NASA selected a mission known as New Horizons last year to design and build the Pluto craft for a 2006 launch. Spurred by a recent National Research Council survey identifying the Pluto mission as the top-rated project in the newly revamped outer planets exploration program called New Frontiers, the U.S. Senate recommended in July that New Horizons be the first mission launched in the program.
If launched in 2006 as originally planned, New Horizons would fly by Pluto and its moon, Charon, as early as 2015. It then would explore multiple objects in the Kuiper Belt starting about 2017.
According to physics Associate Professor Mihaly Horanyi of CU-Boulder's Laboratory for Atmospheric and Space Physics, there are tens of thousands of Kuiper Belt objects. Known as KBOs, each contains samples of the ancient material used to form our solar system, including Earth, said Horanyi, faculty mentor for the CU student project.
The CU student team wants to fly a dust counter into the Kuiper Belt aboard New Horizons in order to measure the density of dust particles chipped off the KBOs as they continually collide with each other on the edge of the solar system, said Horanyi.
The proposal by the students is a fan-shaped dust detector with a radius of about 16 inches and thickness of only about one-eighth of an inch, said CU-Boulder master's degree student Gene Holland of aerospace engineering, the student project manager for the Student Dust Counter. The roughly four-pound, honeycombed aluminum structure covered with a thin, plastic-like film would be mounted to the forward-facing side of the spacecraft in flight, he said.
"The recent National Research Council's Decadal Survey for Planetary Science recommended a device like this to fly on the New Horizons mission," said LASP Director Daniel Baker, who noted the CU student team had been designing and working on an interplanetary dust counter for nearly two years. "Since New Horizons had no plans to fly such a device, we thought our students might be able to build theirs as an extra educational component of the mission."
Baker said the New Horizons team was receptive to the idea, and is hoping to request permission from NASA in October to add the student-built payload to the mission.
"The SDC could tell us a lot about the structure and early formation of our solar system, including its planets," said LASP's Horanyi. "More importantly, the students would be responsible for the design, construction and testing of the device, data analysis and archiving during the mission, and outreach efforts to K-12 schools and colleges across the nation over two decades to encourage interest in the space sciences."
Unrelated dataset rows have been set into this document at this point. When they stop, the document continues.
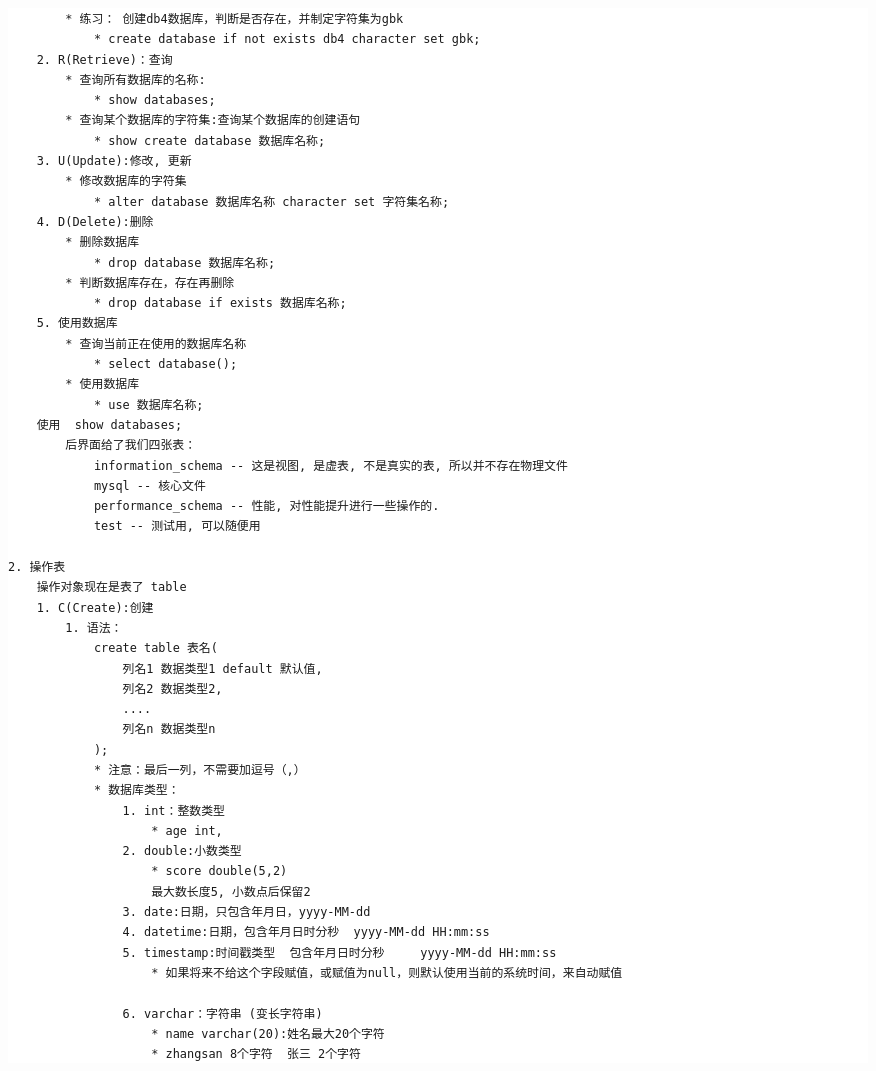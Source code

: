 			* 练习： 创建db4数据库，判断是否存在，并制定字符集为gbk
				* create database if not exists db4 character set gbk;
		2. R(Retrieve)：查询
			* 查询所有数据库的名称:
				* show databases;
			* 查询某个数据库的字符集:查询某个数据库的创建语句
				* show create database 数据库名称;
		3. U(Update):修改, 更新
			* 修改数据库的字符集
				* alter database 数据库名称 character set 字符集名称;
		4. D(Delete):删除
			* 删除数据库
				* drop database 数据库名称;
			* 判断数据库存在，存在再删除
				* drop database if exists 数据库名称;
		5. 使用数据库
			* 查询当前正在使用的数据库名称
				* select database();
			* 使用数据库
				* use 数据库名称;
		使用	show databases;
			后界面给了我们四张表：
				information_schema -- 这是视图, 是虚表, 不是真实的表, 所以并不存在物理文件
				mysql -- 核心文件
				performance_schema -- 性能, 对性能提升进行一些操作的.
				test -- 测试用, 可以随便用

	2. 操作表
		操作对象现在是表了 table
		1. C(Create):创建
			1. 语法：
				create table 表名(
					列名1 数据类型1 default 默认值,
					列名2 数据类型2,
					....
					列名n 数据类型n
				);
				* 注意：最后一列，不需要加逗号（,）
				* 数据库类型：
					1. int：整数类型
						* age int,
					2. double:小数类型
						* score double(5,2)
						最大数长度5, 小数点后保留2
					3. date:日期，只包含年月日，yyyy-MM-dd
					4. datetime:日期，包含年月日时分秒	 yyyy-MM-dd HH:mm:ss
					5. timestamp:时间戳类型	包含年月日时分秒	 yyyy-MM-dd HH:mm:ss	
						* 如果将来不给这个字段赋值，或赋值为null，则默认使用当前的系统时间，来自动赋值
	
					6. varchar：字符串 (变长字符串)	
						* name varchar(20):姓名最大20个字符
						* zhangsan 8个字符  张三 2个字符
Alan Stern of the Southwest Research Institute's Department of Space Studies in Boulder, chief scientist of New Horizons and one of the world's experts on Pluto and the Kuiper Belt, is enthusiastic about the student proposal. "I think the University of Colorado Student Dust Counter device could be a terrific addition to the New Horizons mission, particularly its educational and public outreach component," he said.
"Students have never before built and flown a research, education and outreach device for a NASA deep space mission," said Stern. "The excitement this proposal is generating is amazing."
Microscopic-sized space-dust particles hitting the disc would create unique electrical signals, allowing the students to infer the mass and speed of each particle, said Holland. "We expect thousands of hits from these dust particles during the lifetime of the spacecraft as it flies by Pluto and into the Kuiper Belt if the proposal is accepted," Holland said.
The current SDC student team consists of Holland, a junior aerospace engineering student Ervin Krauss and graduate students Chelsey Bryant of aerospace engineering and Anselm Fernandez of electrical engineering. If the device is approved by NASA, the team would expand to include a number of additional CU-Boulder students.
"Students enrolled at CU-Boulder from 2006 to perhaps 2020 or even later would operate the instrument and collect the data," said Holland.
The team also would share its experiences in instrument design with others across the nation over the Web, and make all of the SDC data collected during the mission available online to K-12 students, universities and the general public, said Holland.Ìý
"It is a great opportunity to have students involved in a cutting-edge science mission," said Horanyi, who specializes in the study of space dust. "If the student project flies on the mission, we hope the generations of student teams who worked on the project through its lifetime would return to LASP for a reunion of sorts when the spacecraft reaches Pluto and the Kuiper Belt."